The National Accreditation Board (NAB) reports that there are more than 65 private tertiary institutions in the country. However, not all of them were members of the CHPUG.
The membership of the conference stands at 28.
Prof. Ephraim said the vision of the CHPUG was to become a strong association whose members provide access to quality tertiary education in Ghana.
He said quality tertiary education was not only measured by the standard of the input but ultimately by the standard of the output.
Accreditation, he said, was paramount as a positive step towards ensuring quality while affiliation was also to ensure that emerging institutions could benefit from the experience of institutions that had been operating for some time.
“However, the modus operandi poses a serious threat to innovation. Are the emerging institutions obliged to behave exactly like her mentoring institution because they are offering their certificates? Has the affiliation process converted the mentored institution into a “satellite campus” of the mentoring institution? How would the presence of the mentoring institution in the Board of Trustees/Council of the mentored institution bring about quality and innovation?,” asked.
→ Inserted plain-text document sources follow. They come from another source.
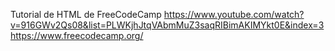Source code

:Tutorial de HTML de FreeCodeCamp
https://www.youtube.com/watch?v=916GWv2Qs08&list=PLWKjhJtqVAbmMuZ3saqRIBimAKIMYkt0E&index=3
https://www.freecodecamp.org/
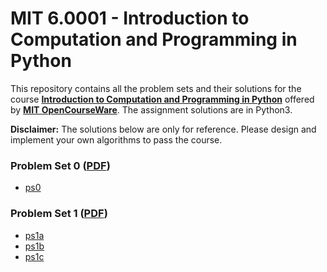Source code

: # MIT 6.0001 - Introduction to Computation and Programming in Python
This repository contains all the problem sets and their solutions for the course [__Introduction to Computation and Programming in Python__](https://ocw.mit.edu/courses/electrical-engineering-and-computer-science/6-0001-introduction-to-computer-science-and-programming-in-python-fall-2016/index.htm) offered by [__MIT OpenCourseWare__](https://ocw.mit.edu/). The assignment solutions are in Python3.

__Disclaimer:__ The solutions below are only for reference. Please design and implement your own algorithms to pass the course.

### Problem Set 0 ([PDF]())
- [ps0]()

### Problem Set 1 ([PDF](https://github.com/murilogustineli/MIT-6.0001/blob/main/PDF-Problem-Sets/MIT6_0001F16_ps1.pdf))
- [ps1a]()
- [ps1b]()
- [ps1c](https://github.com/murilogustineli/MIT-6.0001/blob/main/Problem-Sets/ps1c.py)
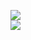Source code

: [![](https://img.shields.io/badge/Made%20With-Github%20Spray-lightgrey.svg?style=for-the-badge&logo=github)](https://github.com/Annihil/github-spray#8879)  
[![](https://i.imgur.com/2DrTn0Z.gif)](https://github.com/Annihil/github-spray)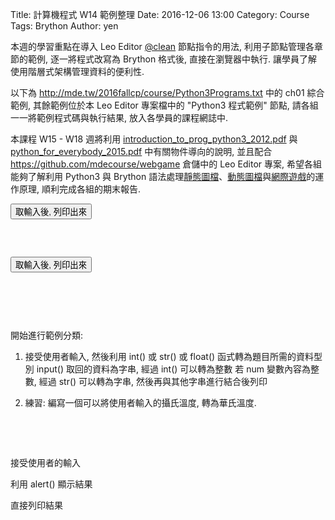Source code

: Title: 計算機程式 W14 範例整理
Date: 2016-12-06 13:00
Category: Course
Tags: Brython
Author: yen

本週的學習重點在導入 Leo Editor <a href="http://leoeditor.com/tutorial-programming.html">@clean</a> 節點指令的用法, 利用子節點管理各章節的範例, 逐一將程式改寫為 Brython 格式後, 直接在瀏覽器中執行. 讓學員了解使用階層式架構管理資料的便利性.

<!-- PELICAN_END_SUMMARY -->

以下為 <a href="http://mde.tw/2016fallcp/course/Python3Programs.txt">http://mde.tw/2016fallcp/course/Python3Programs.txt</a> 中的 ch01 綜合範例, 其餘範例位於本 Leo Editor 專案檔中的 "Python3 程式範例" 節點, 請各組一一將範例程式碼與執行結果, 放入各學員的課程網誌中.

本課程 W15 - W18 週將利用 <a href="./../course/introduction_to_prog_python3_2012.pdf">introduction_to_prog_python3_2012.pdf</a> 與 <a href="./../course/python_for_everybody_2015.pdf">python_for_everybody_2015.pdf</a> 中有關物件導向的說明, 並且配合 <a href="https://github.com/mdecourse/webgame">https://github.com/mdecourse/webgame</a> 倉儲中的 Leo Editor 專案, 希望各組能夠了解利用 Python3 與 Brython 語法處理<a href="http://mde.tw/webgame/bs.html">靜態圖檔</a>、<a href="http://mde.tw/webgame/bunny.html">動態圖檔</a>與<a href="http://mde.tw/webgame/spacewar.html">網際遊戲</a>的運作原理, 順利完成各組的期末報告.

<!-- 導入 Brython 標準程式庫 -->

<script type="text/javascript" 
    src="https://cdn.rawgit.com/brython-dev/brython/master/www/src/brython_dist.js">
</script>

<!-- 啟動 Brython -->
<script>
window.onload=function(){
brython(1);
}
</script>
<!-- ch01 基本的列印與輸入函式 -->
<script type="text/python3">
from browser import document
from browser import alert

'''
    # 利用 input() 取得使用者輸入, 然後進行資料處理或運算後, 列出結果
    #01-01.py
    print ("Hello World!")
    #01-02.py
    thetext = input("Enter some text ")
    print ("This is what you entered:")
    print (thetext)
    #01-03.py
    # Note that \n within quote marks forces a new line to be printed
    thetext = input("Enter some text\n")
    print ("This is what you entered:")
    print (thetext)
    #01-04.py
    prompt  = "Enter a some text "
    thetext = input(prompt)
    print ("This is what you entered:")
    print (thetext)
'''

def get_input(ev):
    the_input= input("請輸入")
    alert("輸入為:"+str(the_input))

document['ch01'].bind('click',get_input)
</script>
<button id="ch01">取輸入後, 列印出來</button>

<pre class="brush: python">
<script type="text/python3">
from browser import document
from browser import alert

def get_input(ev):
    the_input= input("請輸入")
    alert("輸入為:"+str(the_input))

document['ch01'].bind('click',get_input)
</script>
<button id="ch01">取輸入後, 列印出來</button>
</pre>
<!-- 重複迴圈與 input() 練習 -->

<div id="container"></div>
<script type="text/python3">
from browser import document as doc
from browser import html
container = doc['container']
mystring = ""
num = input("請輸入重複執行次數:")
#for i in range(1, 11):
for i in range(1, int(num)+1):
    mystring += str(i) + ": hello mde" + html.BR()
container <= mystring
</script>

<pre class="brush: python">
<div id="container"></div>
<script type="text/python3">
from browser import document as doc
from browser import html
container = doc['container']
mystring = ""
num = input("請輸入重複執行次數:")
#for i in range(1, 11):
for i in range(1, int(num)+1):
    mystring += str(i) + ": hello mde" + html.BR()
container <= mystring
</script>
</pre>

開始進行範例分類:

1. 接受使用者輸入, 然後利用 int() 或 str() 或 float() 函式轉為題目所需的資料型別
input() 取回的資料為字串, 經過 int() 可以轉為整數
若 num 變數內容為整數, 經過 str() 可以轉為字串, 然後再與其他字串進行結合後列印

2. 練習: 編寫一個可以將使用者輸入的攝氏溫度, 轉為華氏溫度.

<div id="temperature"></div>
<script type="text/python3">
from browser import document as doc
from browser import html
container = doc['temperature']
mystring = ""
cdegree = input("請輸入攝氏溫度:")
fdegree = float(cdegree)*9/5 + 32
output_string = "攝氏 " + str(cdegree) + "度=華氏 " + str(fdegree) + "度"
container <= output_string
</script>

<pre class="brush: python">
<div id="temperature"></div>
<script type="text/python3">
from browser import document as doc
from browser import html
container = doc['temperature']
mystring = ""
cdegree = input("請輸入攝氏溫度:")
fdegree = float(cdegree)*9/5 + 32
output_string = "攝氏 " + str(cdegree) + "度=華氏 " + str(fdegree) + "度"
container <= output_string
</script>
</pre>

接受使用者的輸入

利用 alert() 顯示結果

直接列印結果
<script type="text/python3">
from browser import document
from browser import alert

'''
    #02-01.py
    total = 0.0
    number1=float(input("Enter the first number: "))
    total = total + number1
    number2=float(input("Enter the second number: "))
    total = total + number2
    number3=float(input("Enter the third number: "))
    total = total + number3
    average = total / 3
    print ("The average is " + str(average))
    ################################################################
    #                                                                    #
    # 02-02.py                                                     #
    # Purpose: to demonstrate storage of a floating point number   #
    #                                                              #
    # Programmer: Anne Dawson                                      #
    # Last updated: Sunday 21st March 2010, 12:45 PT               #
    #                                                              #
    # See this resource to find out how the input function works:  #
    # http://www.annedawson.net/Python3_Input.txt                  #
    #                                                              #
    # See this resource to find out how important comments are:    #
    # http://www.annedawson.net/PythonComments.txt                 #
    #                                                              #
    ################################################################
    number1=float(input("Enter the first number: "))
    number2=float(input("Enter the second number: "))
    number3=float(input("Enter the third number: "))
    total = number1 + number2 + number3
    average = total / 3
    print ("The average is: ")
    print (average)
    #02-03.py
    total = 0.0
    count = 0
    while count < 3:
        number=float(input("Enter a number: "))
        count = count + 1
        total = total + number
    average = total / 3
    print ("The average is " + str(average))
'''

</script>
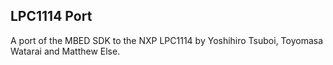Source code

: LPC1114 Port
--------------
A port of the MBED SDK to the NXP LPC1114 by Yoshihiro Tsuboi, Toyomasa Watarai and Matthew Else.
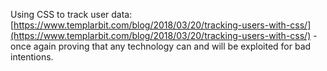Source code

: Using CSS to track user data: [https://www.templarbit.com/blog/2018/03/20/tracking-users-with-css/](https://www.templarbit.com/blog/2018/03/20/tracking-users-with-css/) - once again proving that any technology can and will be exploited for bad intentions.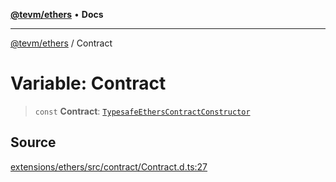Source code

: [**@tevm/ethers**](../README.md) • **Docs**

***

[@tevm/ethers](../globals.md) / Contract

# Variable: Contract

> `const` **Contract**: [`TypesafeEthersContractConstructor`](../type-aliases/TypesafeEthersContractConstructor.md)

## Source

[extensions/ethers/src/contract/Contract.d.ts:27](https://github.com/evmts/tevm-monorepo/blob/main/extensions/ethers/src/contract/Contract.d.ts#L27)
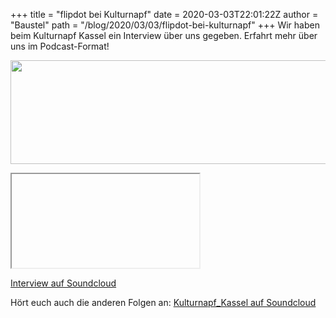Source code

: +++
title = "flipdot bei Kulturnapf"
date = 2020-03-03T22:01:22Z
author = "Baustel"
path = "/blog/2020/03/03/flipdot-bei-kulturnapf"
+++
Wir haben beim Kulturnapf Kassel ein Interview über uns gegeben. Erfahrt
mehr über uns im Podcast-Format!

<a href="#" onclick="flipdot.loadIframe(event, 'iframe_soundcloud_kulturnapf', 'https://w.soundcloud.com/player/?url=https%3A//api.soundcloud.com/tracks/770085973&color=%23ff5500&auto_play=false&hide_related=false&show_comments=true&show_user=true&show_reposts=false&show_teaser=true')"><img src="https://flipdot.org/blog/uploads/2020/soundcloud_kulturnapf_cookies.png" width="675" height="166" /></a>
<iframe class="hidden" scrolling="no" id="iframe_soundcloud_kulturnapf"></iframe>

[Interview auf
Soundcloud](https://soundcloud.com/user-976695732-112743983/s2e1kulturnapf-interview-flipdot)

Hört euch auch die anderen Folgen an: [Kulturnapf_Kassel auf
Soundcloud](https://soundcloud.com/user-976695732-112743983)
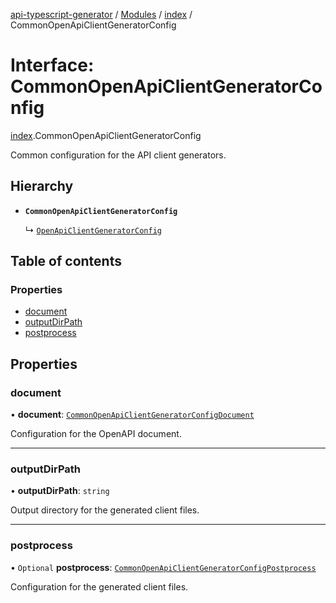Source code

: [api-typescript-generator](../../README.md) / [Modules](../modules.md) / [index](../modules/index.md) / CommonOpenApiClientGeneratorConfig

# Interface: CommonOpenApiClientGeneratorConfig

[index](../modules/index.md).CommonOpenApiClientGeneratorConfig

Common configuration for the API client generators.

## Hierarchy

- **`CommonOpenApiClientGeneratorConfig`**

  ↳ [`OpenApiClientGeneratorConfig`](openapi_client.OpenApiClientGeneratorConfig.md)

## Table of contents

### Properties

- [document](index.CommonOpenApiClientGeneratorConfig.md#document)
- [outputDirPath](index.CommonOpenApiClientGeneratorConfig.md#outputdirpath)
- [postprocess](index.CommonOpenApiClientGeneratorConfig.md#postprocess)

## Properties

### document

• **document**: [`CommonOpenApiClientGeneratorConfigDocument`](index.CommonOpenApiClientGeneratorConfigDocument.md)

Configuration for the OpenAPI document.

___

### outputDirPath

• **outputDirPath**: `string`

Output directory for the generated client files.

___

### postprocess

• `Optional` **postprocess**: [`CommonOpenApiClientGeneratorConfigPostprocess`](index.CommonOpenApiClientGeneratorConfigPostprocess.md)

Configuration for the generated client files.
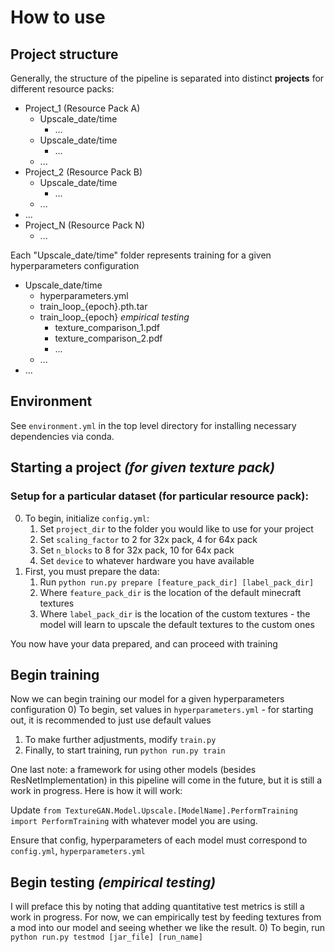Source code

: # How to use
## Project structure
Generally, the structure of the pipeline is separated into distinct **projects** for different resource packs:
  - Project_1 (Resource Pack A)
    - Upscale_date/time
      - ...
    - Upscale_date/time
      - ...
    - ...
  - Project_2 (Resource Pack B)
    - Upscale_date/time
      - ...
    - ...
  - ...
  - Project_N (Resource Pack N)
    - ...

Each "Upscale_date/time" folder represents training for a given hyperparameters configuration


  - Upscale_date/time
      - hyperparameters.yml
      - train_loop_{epoch}.pth.tar
      - train_loop_{epoch} *empirical testing*
        - texture_comparison_1.pdf
        - texture_comparison_2.pdf
        - ...
    - ...
  - ...

## Environment
See `environment.yml` in the top level directory for installing necessary dependencies via conda.

## Starting a project *(for given texture pack)*
### Setup for a particular dataset (for particular resource pack):
0) To begin, initialize `config.yml`:
   1) Set `project_dir` to the folder you would like to use for your project
   2) Set `scaling_factor` to 2 for 32x pack, 4 for 64x pack
   3) Set `n_blocks` to 8 for 32x pack, 10 for 64x pack
   4) Set `device` to whatever hardware you have available
1) First, you must prepare the data:
   1) Run `python run.py prepare [feature_pack_dir] [label_pack_dir]`
   2) Where `feature_pack_dir` is the location of the default minecraft textures
   3) Where `label_pack_dir` is the location of the custom textures - the model will learn to upscale the default textures to the custom ones

You now have your data prepared, and can proceed with training

## Begin training
Now we can begin training our model for a given hyperparameters configuration
0) To begin, set values in `hyperparameters.yml` - for starting out, it is recommended to just use default values
1) To make further adjustments, modify `train.py`
2) Finally, to start training, run `python run.py train`

One last note: a framework for using other models (besides ResNetImplementation) in this pipeline will come in the future, but it is still a work in progress. Here is how it will work:

Update `from TextureGAN.Model.Upscale.[ModelName].PerformTraining import PerformTraining` 
with whatever model you are using. 

Ensure that config, hyperparameters of each model must correspond to `config.yml`, `hyperparameters.yml`
## Begin testing *(empirical testing)*
I will preface this by noting that adding quantitative test metrics is still a work in progress. For now, we can empirically test by feeding textures from a mod into our model and seeing whether we like the result.
0) To begin, run `python run.py testmod [jar_file] [run_name]`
Prof. Ephraim said private sector engagement in the provision of quality tertiary education must be considered as a positive contribution to the socio-economic development of the country.
He said private tertiary institutions must therefore be given all the required support by government to maximize their contribution to quality of and access to tertiary education in Ghana.
In a presentation, the Principal of the Central University College (CUC), Prof. V.P.Y. Gadzekpo, said the country should formulate a good education policy that will make it possible for all citizens to have access to tertiary education.
The policy, he said, must remove every barrier or obstacle that will prevent Ghanaians from accessing tertiary, adding that the policy must be based on research.
“In formulating the policy one must recognise that every individual born into the world has a potential. Our aim in formulating a policy for education is to ensure that the policy makes it possible for everyone to achieve their maximum potential,” he said.
Prof. Gadzekpo noted that the aim of formulating a policy for education was to ensure that the policy made it possible for everyone to achieve their maximum potential.
The country, he said, should take into consideration the fact that there were fast and slow learners, and that if a policy was made without making provision for the slow learner, a good number of them would be prevented from tertiary education.
He said it was very important to have adequate tertiary institutions to admit citizens if tertiary education was to be brought to the door step of Ghanaians.
Currently Ghana has eight public universities, 10 polytechnics, 38 Colleges of Education and nine Nursing Training Colleges.
Prof. Gadzekpo indicated that the number was grossly inadequate when compared to the total number of students available to access tertiary education, adding that the Ghanaian youth had developed high taste for tertiary education and everyone wanted to have a university degree.
“Tertiary education has increased considerably over the years but there is still a significant number of the population who cannot have access to it in Ghana. The reason is simply that there are not enough universities and polytechnics to accommodate all students,” he said.
Prof. Gadzekpo said for a nation to develop, the literacy level should be well over 90 per cent, and that “for Ghana between five to six per cent of the population has access to tertiary education.
He described the junior high school concept as an excellent addition to Ghana’s education system, and that to improve the pass rate at the BECE, “I suggest that junior high schools should be taught by graduate teachers.
To bring tertiary education to the doorstep of Ghanaians, he said, the tertiary institutions must be flexible and not rigid in their nature of operation.
Prof. Gadzekpo underscored the need for private tertiary institutions to be innovative, creative and think outside the box.
They, he said, should expand their programmes, work as a team and allo transfer of students from one private tertiary institution to another.
A representative of the NAB, Mr Richard Adjei, said private tertiary institutions should let faculty develop engage their attention.